*WORK TO BE COMPLETED:* Take the records below and set them down exactly, so that every line matches the original.

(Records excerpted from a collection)
[Start of section]

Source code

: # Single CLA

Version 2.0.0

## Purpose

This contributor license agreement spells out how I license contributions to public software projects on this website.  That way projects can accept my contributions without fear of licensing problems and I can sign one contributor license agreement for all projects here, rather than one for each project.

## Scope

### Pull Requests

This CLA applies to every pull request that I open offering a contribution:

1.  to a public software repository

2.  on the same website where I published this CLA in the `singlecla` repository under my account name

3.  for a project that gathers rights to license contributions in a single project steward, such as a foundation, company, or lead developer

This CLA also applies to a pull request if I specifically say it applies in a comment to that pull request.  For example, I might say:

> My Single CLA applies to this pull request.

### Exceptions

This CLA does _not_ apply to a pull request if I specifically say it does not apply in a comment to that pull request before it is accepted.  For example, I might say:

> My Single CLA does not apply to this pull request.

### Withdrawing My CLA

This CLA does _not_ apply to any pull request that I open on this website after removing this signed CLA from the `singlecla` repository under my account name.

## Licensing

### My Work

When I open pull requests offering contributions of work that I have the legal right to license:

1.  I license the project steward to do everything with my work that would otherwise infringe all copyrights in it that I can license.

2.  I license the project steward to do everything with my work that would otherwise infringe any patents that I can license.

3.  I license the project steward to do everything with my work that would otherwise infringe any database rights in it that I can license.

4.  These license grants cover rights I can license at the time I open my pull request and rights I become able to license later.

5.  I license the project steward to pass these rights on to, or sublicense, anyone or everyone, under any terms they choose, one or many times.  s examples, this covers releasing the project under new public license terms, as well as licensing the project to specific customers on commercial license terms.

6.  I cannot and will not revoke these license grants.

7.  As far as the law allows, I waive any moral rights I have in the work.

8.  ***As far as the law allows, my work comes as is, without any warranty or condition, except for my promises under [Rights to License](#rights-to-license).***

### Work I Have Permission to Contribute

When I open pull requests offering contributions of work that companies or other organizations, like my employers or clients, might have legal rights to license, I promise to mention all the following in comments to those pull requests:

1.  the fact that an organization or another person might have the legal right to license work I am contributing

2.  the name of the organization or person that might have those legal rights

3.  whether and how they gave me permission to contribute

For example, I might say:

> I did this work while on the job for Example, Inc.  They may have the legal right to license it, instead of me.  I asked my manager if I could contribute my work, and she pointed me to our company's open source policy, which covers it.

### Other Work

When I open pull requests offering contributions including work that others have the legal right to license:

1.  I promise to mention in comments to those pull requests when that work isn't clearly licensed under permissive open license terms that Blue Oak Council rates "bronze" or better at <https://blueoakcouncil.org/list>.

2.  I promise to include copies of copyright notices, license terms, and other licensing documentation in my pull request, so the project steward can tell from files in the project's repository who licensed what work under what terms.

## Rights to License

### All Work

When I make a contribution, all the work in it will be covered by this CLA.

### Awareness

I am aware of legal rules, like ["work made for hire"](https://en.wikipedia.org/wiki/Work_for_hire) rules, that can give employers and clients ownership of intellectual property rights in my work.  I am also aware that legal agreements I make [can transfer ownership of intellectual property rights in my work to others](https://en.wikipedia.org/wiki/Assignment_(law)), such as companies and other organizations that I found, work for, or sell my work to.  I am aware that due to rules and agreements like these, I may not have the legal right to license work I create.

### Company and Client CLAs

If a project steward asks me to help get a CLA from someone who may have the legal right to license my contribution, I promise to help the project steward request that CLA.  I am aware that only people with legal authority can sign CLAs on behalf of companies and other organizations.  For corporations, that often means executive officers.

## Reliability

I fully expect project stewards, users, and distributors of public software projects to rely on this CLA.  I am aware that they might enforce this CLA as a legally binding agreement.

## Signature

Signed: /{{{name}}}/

[End of section]

*TASK SOLUTION:*
Source code

: # Single CLA

Version 2.0.0

## Purpose

This contributor license agreement spells out how I license contributions to public software projects on this website.  That way projects can accept my contributions without fear of licensing problems and I can sign one contributor license agreement for all projects here, rather than one for each project.

## Scope

### Pull Requests

This CLA applies to every pull request that I open offering a contribution:

1.  to a public software repository

2.  on the same website where I published this CLA in the `singlecla` repository under my account name

3.  for a project that gathers rights to license contributions in a single project steward, such as a foundation, company, or lead developer

This CLA also applies to a pull request if I specifically say it applies in a comment to that pull request.  For example, I might say:

> My Single CLA applies to this pull request.

### Exceptions

This CLA does _not_ apply to a pull request if I specifically say it does not apply in a comment to that pull request before it is accepted.  For example, I might say:

> My Single CLA does not apply to this pull request.

### Withdrawing My CLA

This CLA does _not_ apply to any pull request that I open on this website after removing this signed CLA from the `singlecla` repository under my account name.

## Licensing

### My Work

When I open pull requests offering contributions of work that I have the legal right to license:

1.  I license the project steward to do everything with my work that would otherwise infringe all copyrights in it that I can license.

2.  I license the project steward to do everything with my work that would otherwise infringe any patents that I can license.

3.  I license the project steward to do everything with my work that would otherwise infringe any database rights in it that I can license.

4.  These license grants cover rights I can license at the time I open my pull request and rights I become able to license later.

5.  I license the project steward to pass these rights on to, or sublicense, anyone or everyone, under any terms they choose, one or many times.  s examples, this covers releasing the project under new public license terms, as well as licensing the project to specific customers on commercial license terms.

6.  I cannot and will not revoke these license grants.

7.  As far as the law allows, I waive any moral rights I have in the work.

8.  ***As far as the law allows, my work comes as is, without any warranty or condition, except for my promises under [Rights to License](#rights-to-license).***

### Work I Have Permission to Contribute

When I open pull requests offering contributions of work that companies or other organizations, like my employers or clients, might have legal rights to license, I promise to mention all the following in comments to those pull requests:

1.  the fact that an organization or another person might have the legal right to license work I am contributing

2.  the name of the organization or person that might have those legal rights

3.  whether and how they gave me permission to contribute

For example, I might say:

> I did this work while on the job for Example, Inc.  They may have the legal right to license it, instead of me.  I asked my manager if I could contribute my work, and she pointed me to our company's open source policy, which covers it.

### Other Work

When I open pull requests offering contributions including work that others have the legal right to license:

1.  I promise to mention in comments to those pull requests when that work isn't clearly licensed under permissive open license terms that Blue Oak Council rates "bronze" or better at <https://blueoakcouncil.org/list>.

2.  I promise to include copies of copyright notices, license terms, and other licensing documentation in my pull request, so the project steward can tell from files in the project's repository who licensed what work under what terms.

## Rights to License

### All Work

When I make a contribution, all the work in it will be covered by this CLA.

### Awareness

I am aware of legal rules, like ["work made for hire"](https://en.wikipedia.org/wiki/Work_for_hire) rules, that can give employers and clients ownership of intellectual property rights in my work.  I am also aware that legal agreements I make [can transfer ownership of intellectual property rights in my work to others](https://en.wikipedia.org/wiki/Assignment_(law)), such as companies and other organizations that I found, work for, or sell my work to.  I am aware that due to rules and agreements like these, I may not have the legal right to license work I create.

### Company and Client CLAs

If a project steward asks me to help get a CLA from someone who may have the legal right to license my contribution, I promise to help the project steward request that CLA.  I am aware that only people with legal authority can sign CLAs on behalf of companies and other organizations.  For corporations, that often means executive officers.

## Reliability

I fully expect project stewards, users, and distributors of public software projects to rely on this CLA.  I am aware that they might enforce this CLA as a legally binding agreement.

## Signature

Signed: /{{{name}}}/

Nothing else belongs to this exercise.